I have the dell 5540 with ubuntu 18.04 and experienced the same problem. I realized that the frequency is limited to 300 MHz only AFTER the execution of a CUDA application. The frequency of the clock is not limited as long as CUDA is not used. For example, if I run glmark2 right after booting the clock frequency stays at to 1860 MHz.

@genis_valentin are you sure that it stays there, like did you hit the throttle? For me it goes down only once it has hit the 80C mark.

I had this script running on the background to take the readings:

const { exec } = require('child_process');

const TEMP_COMMAND = "nvidia-settings -q ThermalSensorReading";
const CLOCK_COMMAND = "nvidia-settings -q GPUCurrentClockFreqs";
const getIntValue = (out) => Number.parseInt(out.split("):")[1].split(".")[0].trim());

const getFloatValue = (out) => Number.parseFloat(out.split("):")[1].split(".")[0].trim());

function msleep(n) {
    Atomics.wait(new Int32Array(new SharedArrayBuffer(4)), 0, 0, n);
}

function sleep(n) {
    msleep(n*1000);
}

const main = async () => {
    while (1) {
        let temp, freq = null;
        temp = getFloatValue( await execute(TEMP_COMMAND) );
        freq = getFloatValue( await execute(CLOCK_COMMAND) );
        console.log(`${(new Date()).getTime()},${temp},${freq}`)
        sleep(1);
    }
}

const execute = (command) => {
    return new Promise((res, rej) => {
        exec(command, (err, stdout, stderr) => {
            if (err) {
              console.error(err)
            } else {
             res(stdout);
             if (stderr != null && stderr != "") console.log(`stderr: ${stderr}`);
            }
        });
    });
}

main();

and I run it as “node script.js >> temp_and_freq.cvs”. Instantly when it hits 80C (can be seen from the cvs file in the first post) it will throttle to 300MHz and that is the maximum it will reach after that.

And for @generix I installed Windows to dual boot and had zero issues there. So only Linux issue, haven’t tested with the new drivers yet (440.44).

Hello,
I recently discovered the issue. Is there anything new ? I tried the only three days old driver 440.64, but am still stuck at 300MHz.

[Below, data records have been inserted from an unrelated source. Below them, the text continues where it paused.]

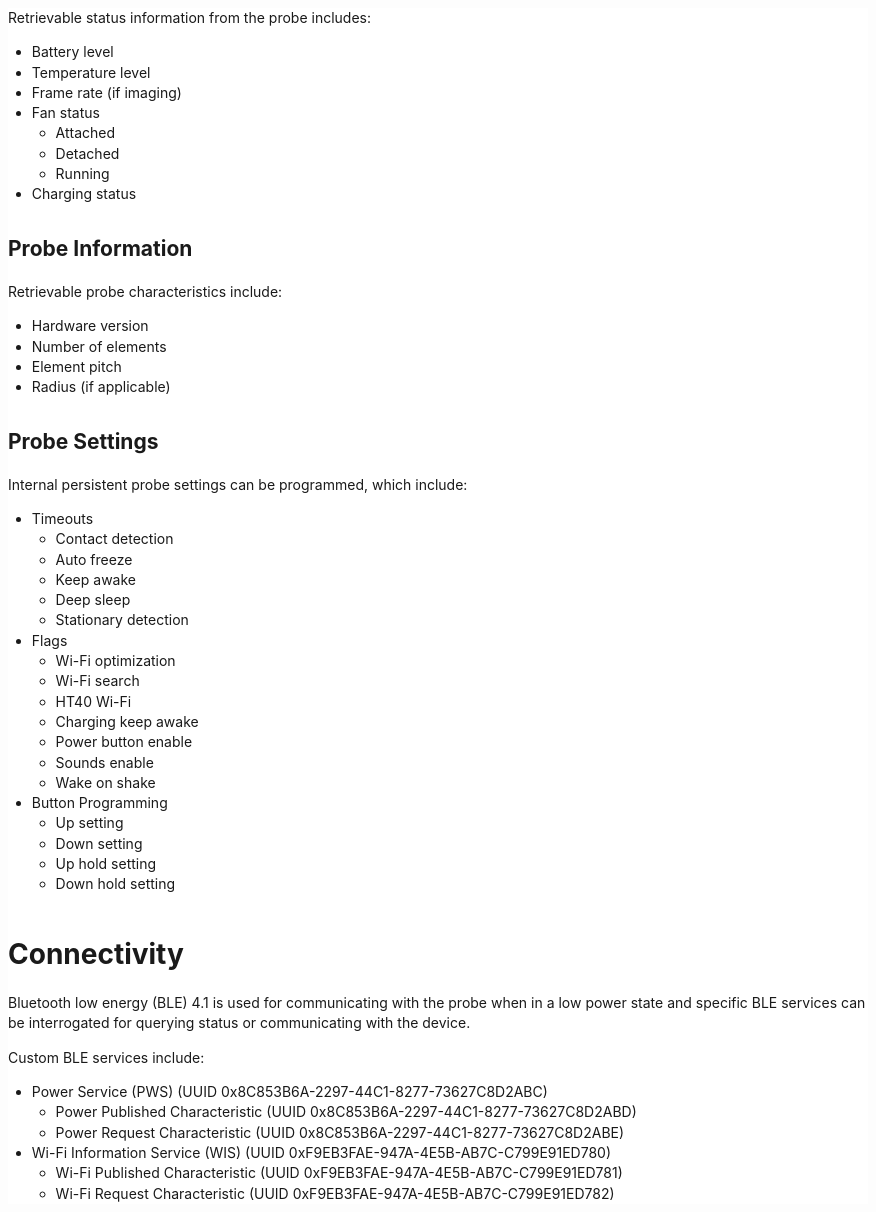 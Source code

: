 Retrievable status information from the probe includes:

* Battery level
* Temperature level
* Frame rate (if imaging)
* Fan status
  * Attached
  * Detached
  * Running
* Charging status

## Probe Information

Retrievable probe characteristics include:

* Hardware version
* Number of elements
* Element pitch
* Radius (if applicable)

## Probe Settings

Internal persistent probe settings can be programmed, which include:

* Timeouts
  * Contact detection
  * Auto freeze
  * Keep awake
  * Deep sleep
  * Stationary detection
* Flags
  * Wi-Fi optimization
  * Wi-Fi search
  * HT40 Wi-Fi
  * Charging keep awake
  * Power button enable
  * Sounds enable
  * Wake on shake
* Button Programming
  * Up setting
  * Down setting
  * Up hold setting
  * Down hold setting

# Connectivity

Bluetooth low energy (BLE) 4.1 is used for communicating with the probe when in a low power state and specific BLE services can be interrogated for querying status or communicating with the device.

Custom BLE services include:

* Power Service (PWS) (UUID 0x8C853B6A-2297-44C1-8277-73627C8D2ABC)
  * Power Published Characteristic (UUID 0x8C853B6A-2297-44C1-8277-73627C8D2ABD)
  * Power Request Characteristic (UUID 0x8C853B6A-2297-44C1-8277-73627C8D2ABE)
* Wi-Fi Information Service (WIS) (UUID 0xF9EB3FAE-947A-4E5B-AB7C-C799E91ED780)
  * Wi-Fi Published Characteristic (UUID 0xF9EB3FAE-947A-4E5B-AB7C-C799E91ED781)
  * Wi-Fi Request Characteristic (UUID 0xF9EB3FAE-947A-4E5B-AB7C-C799E91ED782)
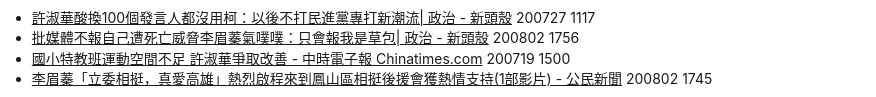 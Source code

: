 - [許淑華酸換100個發言人都沒用柯：以後不打民進黨專打新潮流| 政治 - 新頭殼](https://newtalk.tw/news/view/2020-07-27/441647 "許淑華酸換100個發言人都沒用柯：以後不打民進黨專打新潮流| 政治 - 新頭殼") 200727 1117
- [批媒體不報自己遭死亡威脅李眉蓁氣噗噗：只會報我是草包| 政治 - 新頭殼](https://newtalk.tw/news/view/2020-08-02/444864 "批媒體不報自己遭死亡威脅李眉蓁氣噗噗：只會報我是草包| 政治 - 新頭殼") 200802 1756
- [國小特教班運動空間不足 許淑華爭取改善 - 中時電子報 Chinatimes.com](https://www.chinatimes.com/realtimenews/20200719002329-260405 "國小特教班運動空間不足 許淑華爭取改善 - 中時電子報 Chinatimes.com") 200719 1500
- [李眉蓁「立委相挺，真愛高雄」熱烈啟程來到鳳山區相挺後援會獲熱情支持(1部影片) - 公民新聞](https://www.peopo.org/news/474237 "李眉蓁「立委相挺，真愛高雄」熱烈啟程來到鳳山區相挺後援會獲熱情支持(1部影片) - 公民新聞") 200802 1745

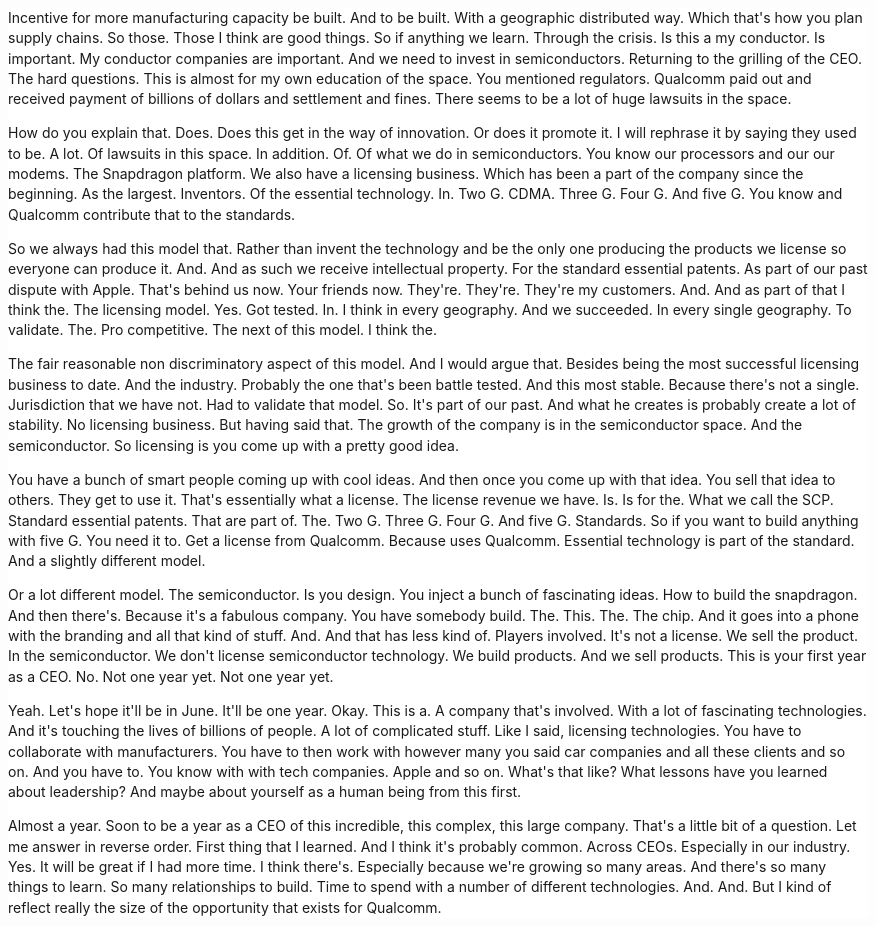 Incentive for more manufacturing capacity be built. And to be built. With a geographic distributed way. Which that's how you plan supply chains. So those. Those I think are good things. So if anything we learn. Through the crisis. Is this a my conductor. Is important. My conductor companies are important. And we need to invest in semiconductors. Returning to the grilling of the CEO. The hard questions. This is almost for my own education of the space. You mentioned regulators. Qualcomm paid out and received payment of billions of dollars and settlement and fines. There seems to be a lot of huge lawsuits in the space.

How do you explain that. Does. Does this get in the way of innovation. Or does it promote it. I will rephrase it by saying they used to be. A lot. Of lawsuits in this space. In addition. Of. Of what we do in semiconductors. You know our processors and our our modems. The Snapdragon platform. We also have a licensing business. Which has been a part of the company since the beginning. As the largest. Inventors. Of the essential technology. In. Two G. CDMA. Three G. Four G. And five G. You know and Qualcomm contribute that to the standards.

So we always had this model that. Rather than invent the technology and be the only one producing the products we license so everyone can produce it. And. And as such we receive intellectual property. For the standard essential patents. As part of our past dispute with Apple. That's behind us now. Your friends now. They're. They're. They're my customers. And. And as part of that I think the. The licensing model. Yes. Got tested. In. I think in every geography. And we succeeded. In every single geography. To validate. The. Pro competitive. The next of this model. I think the.

The fair reasonable non discriminatory aspect of this model. And I would argue that. Besides being the most successful licensing business to date. And the industry. Probably the one that's been battle tested. And this most stable. Because there's not a single. Jurisdiction that we have not. Had to validate that model. So. It's part of our past. And what he creates is probably create a lot of stability. No licensing business. But having said that. The growth of the company is in the semiconductor space. And the semiconductor. So licensing is you come up with a pretty good idea.

You have a bunch of smart people coming up with cool ideas. And then once you come up with that idea. You sell that idea to others. They get to use it. That's essentially what a license. The license revenue we have. Is. Is for the. What we call the SCP. Standard essential patents. That are part of. The. Two G. Three G. Four G. And five G. Standards. So if you want to build anything with five G. You need it to. Get a license from Qualcomm. Because uses Qualcomm. Essential technology is part of the standard. And a slightly different model.

Or a lot different model. The semiconductor. Is you design. You inject a bunch of fascinating ideas. How to build the snapdragon. And then there's. Because it's a fabulous company. You have somebody build. The. This. The. The chip. And it goes into a phone with the branding and all that kind of stuff. And. And that has less kind of. Players involved. It's not a license. We sell the product. In the semiconductor. We don't license semiconductor technology. We build products. And we sell products. This is your first year as a CEO. No. Not one year yet. Not one year yet.

Yeah. Let's hope it'll be in June. It'll be one year. Okay. This is a. A company that's involved. With a lot of fascinating technologies. And it's touching the lives of billions of people. A lot of complicated stuff. Like I said, licensing technologies. You have to collaborate with manufacturers. You have to then work with however many you said car companies and all these clients and so on. And you have to. You know with with tech companies. Apple and so on. What's that like? What lessons have you learned about leadership? And maybe about yourself as a human being from this first.

Almost a year. Soon to be a year as a CEO of this incredible, this complex, this large company. That's a little bit of a question. Let me answer in reverse order. First thing that I learned. And I think it's probably common. Across CEOs. Especially in our industry. Yes. It will be great if I had more time. I think there's. Especially because we're growing so many areas. And there's so many things to learn. So many relationships to build. Time to spend with a number of different technologies. And. And. But I kind of reflect really the size of the opportunity that exists for Qualcomm.
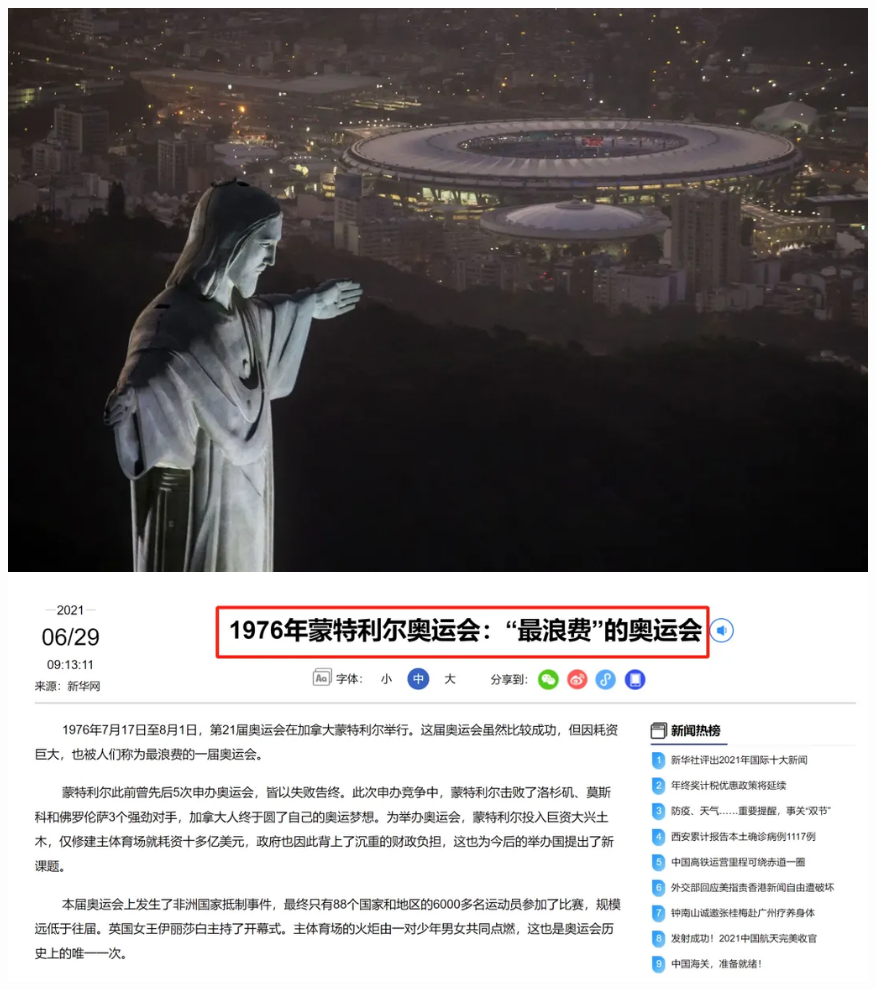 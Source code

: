 





![](/images/btnews/btnews/0401_0500/0405/1ae91987-bc74-4137-9aaa-d6cfac4df96c.webp)







![](/images/btnews/btnews/0401_0500/0405/e79b6d0a-58b4-48d7-b7e0-b91c71fed29a.webp)
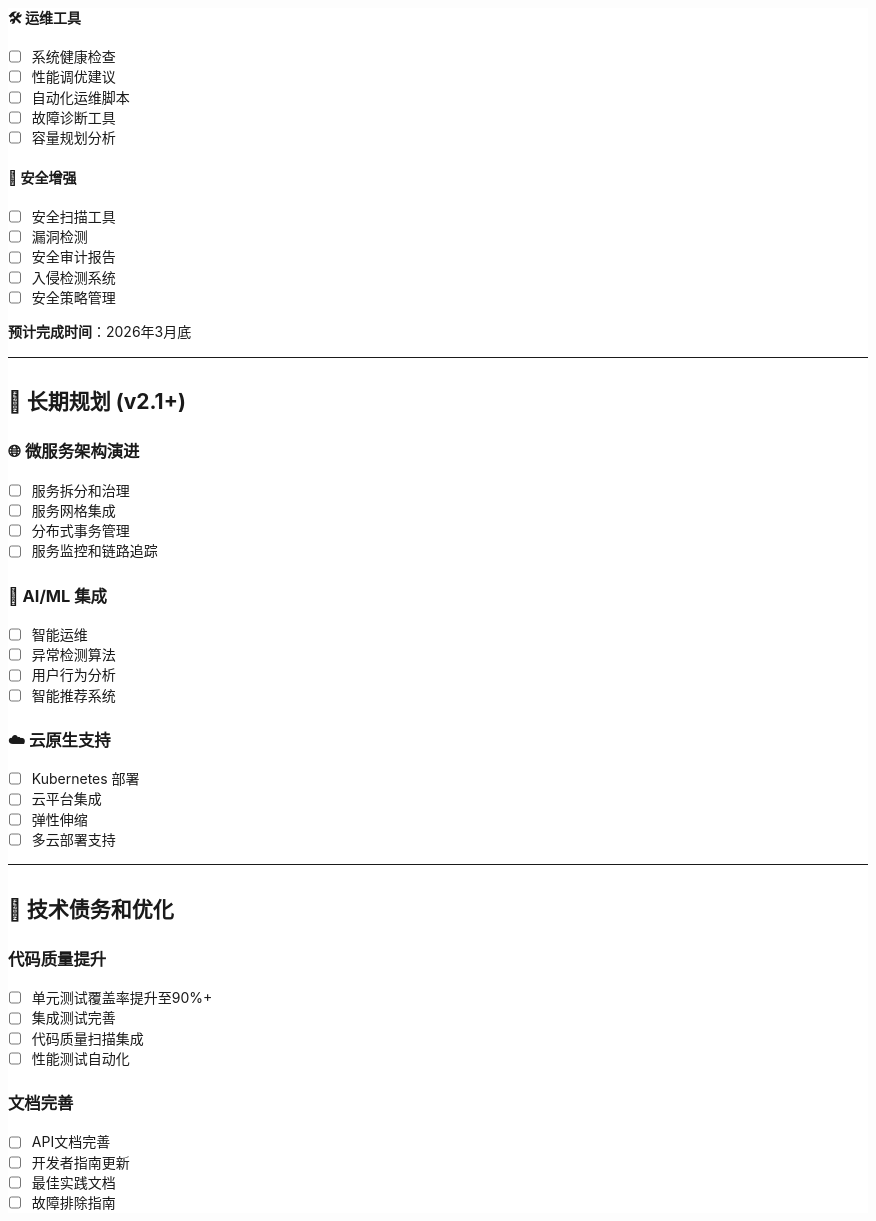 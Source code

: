 #### 🛠️ 运维工具
- [ ] 系统健康检查
- [ ] 性能调优建议
- [ ] 自动化运维脚本
- [ ] 故障诊断工具
- [ ] 容量规划分析

#### 🔐 安全增强
- [ ] 安全扫描工具
- [ ] 漏洞检测
- [ ] 安全审计报告
- [ ] 入侵检测系统
- [ ] 安全策略管理

**预计完成时间**：2026年3月底

---

## 🎯 长期规划 (v2.1+)

### 🌐 微服务架构演进
- [ ] 服务拆分和治理
- [ ] 服务网格集成
- [ ] 分布式事务管理
- [ ] 服务监控和链路追踪

### 🤖 AI/ML 集成
- [ ] 智能运维
- [ ] 异常检测算法
- [ ] 用户行为分析
- [ ] 智能推荐系统

### ☁️ 云原生支持
- [ ] Kubernetes 部署
- [ ] 云平台集成
- [ ] 弹性伸缩
- [ ] 多云部署支持

---

## 🚧 技术债务和优化

### 代码质量提升
- [ ] 单元测试覆盖率提升至90%+
- [ ] 集成测试完善
- [ ] 代码质量扫描集成
- [ ] 性能测试自动化

### 文档完善
- [ ] API文档完善
- [ ] 开发者指南更新
- [ ] 最佳实践文档
- [ ] 故障排除指南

I have not bee able to go beyond 300MHz, even without launching cuda applications before.

Hello!

Thanks @sopsaare for the script. I used the script to monitor GPU frequency and I saw that it oscillates between 75 Mhz and 300 Mhz (for a T2000 card), already from system boot up. This happens with drivers 418, 430, 435 and 440 series. When I reverted to driver 410, which came in the original ubuntu installation by Dell, the GPU clock frequency oscillates between 300 and 2100 Mhz as expected.

I attach the bug report produced with

410.104 driver Microsoft OneDrive - Access files anywhere. Create docs with free Office Online.

440.59 driver Microsoft OneDrive - Access files anywhere. Create docs with free Office Online.

@genis_valentin, I can’t thank you enough for this information. Indeed, reverting to the 410.104 driver changes everything. The clock goes up, the graphic benchmarks and tensorflow computations are much better, and even videos on the web are smooth again.

I should have noticed that it was better at the beginning.

Cheers,

B

Good work @genis_valentin.

Now we just need to file to NVIDIA or hope that someone picks this thread up form here. Also might be that it is only problem with the specific Dell model + specific NVIDIA model but I highly doubt that.

Unfortunately the 410 is quite an old driver already so feels bad to revert to so old driver :(

I filed a bug, let’s hope that they solve the issue in future releases! It is a pity to be stuck with 410 as it does not have prime offloading.

https://developer.nvidia.com/nvidia_bug/2884316

Hi All,

Please help to verify with latest Beta driver release and share results.

Hi All,

Please help to verify with latest driver release and share results.